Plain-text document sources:
::::

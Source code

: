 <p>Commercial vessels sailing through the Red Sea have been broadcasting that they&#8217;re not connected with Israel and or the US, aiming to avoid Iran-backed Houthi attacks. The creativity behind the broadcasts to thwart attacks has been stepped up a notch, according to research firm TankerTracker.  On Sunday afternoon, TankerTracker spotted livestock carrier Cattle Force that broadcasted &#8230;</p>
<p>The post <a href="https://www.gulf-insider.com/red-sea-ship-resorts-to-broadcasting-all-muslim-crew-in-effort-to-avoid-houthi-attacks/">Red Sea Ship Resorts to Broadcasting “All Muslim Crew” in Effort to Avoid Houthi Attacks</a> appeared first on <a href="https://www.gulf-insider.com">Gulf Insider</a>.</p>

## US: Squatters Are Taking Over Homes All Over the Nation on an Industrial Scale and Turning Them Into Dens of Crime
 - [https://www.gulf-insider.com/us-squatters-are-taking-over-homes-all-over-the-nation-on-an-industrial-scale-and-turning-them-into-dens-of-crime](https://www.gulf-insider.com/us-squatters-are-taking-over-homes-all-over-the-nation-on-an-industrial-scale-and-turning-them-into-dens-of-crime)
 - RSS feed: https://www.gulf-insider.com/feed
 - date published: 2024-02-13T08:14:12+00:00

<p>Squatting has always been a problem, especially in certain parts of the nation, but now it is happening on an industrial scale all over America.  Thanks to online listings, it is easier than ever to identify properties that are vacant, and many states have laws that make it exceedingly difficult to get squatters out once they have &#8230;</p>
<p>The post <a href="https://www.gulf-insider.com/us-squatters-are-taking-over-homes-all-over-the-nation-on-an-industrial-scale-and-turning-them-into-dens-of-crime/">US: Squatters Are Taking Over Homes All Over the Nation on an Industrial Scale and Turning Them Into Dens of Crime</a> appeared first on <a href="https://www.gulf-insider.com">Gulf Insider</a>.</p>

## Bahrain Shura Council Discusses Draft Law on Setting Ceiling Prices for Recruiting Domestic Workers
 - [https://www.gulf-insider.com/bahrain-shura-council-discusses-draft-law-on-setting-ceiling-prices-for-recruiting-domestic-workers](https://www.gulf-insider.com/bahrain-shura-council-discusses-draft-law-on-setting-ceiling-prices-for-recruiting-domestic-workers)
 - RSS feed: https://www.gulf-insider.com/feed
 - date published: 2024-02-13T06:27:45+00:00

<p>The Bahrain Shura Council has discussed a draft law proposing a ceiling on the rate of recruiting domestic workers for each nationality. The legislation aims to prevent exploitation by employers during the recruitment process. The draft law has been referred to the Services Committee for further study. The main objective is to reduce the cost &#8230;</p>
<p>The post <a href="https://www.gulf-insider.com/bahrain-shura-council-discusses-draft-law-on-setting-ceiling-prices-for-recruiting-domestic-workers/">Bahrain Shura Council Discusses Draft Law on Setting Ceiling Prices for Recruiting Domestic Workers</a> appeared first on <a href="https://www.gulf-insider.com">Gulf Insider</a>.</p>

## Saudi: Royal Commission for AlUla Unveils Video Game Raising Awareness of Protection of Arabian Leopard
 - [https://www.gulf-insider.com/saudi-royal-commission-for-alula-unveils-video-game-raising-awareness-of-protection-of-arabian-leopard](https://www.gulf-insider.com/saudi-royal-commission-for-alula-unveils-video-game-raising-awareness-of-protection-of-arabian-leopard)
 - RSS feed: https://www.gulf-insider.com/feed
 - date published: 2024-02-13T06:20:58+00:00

::::

# WHAT THIS TASK INVOLVES:
Only the lines above starting with the one with "Recruiting Domestic Workers</a>" and going through the one with "## Saudi: Royal" are to be copied, word for word and with both ends kept.

# OUTPUT OF THE EXERCISE:
<p>The post <a href="https://www.gulf-insider.com/bahrain-shura-council-discusses-draft-law-on-setting-ceiling-prices-for-recruiting-domestic-workers/">Bahrain Shura Council Discusses Draft Law on Setting Ceiling Prices for Recruiting Domestic Workers</a> appeared first on <a href="https://www.gulf-insider.com">Gulf Insider</a>.</p>

## Saudi: Royal Commission for AlUla Unveils Video Game Raising Awareness of Protection of Arabian Leopard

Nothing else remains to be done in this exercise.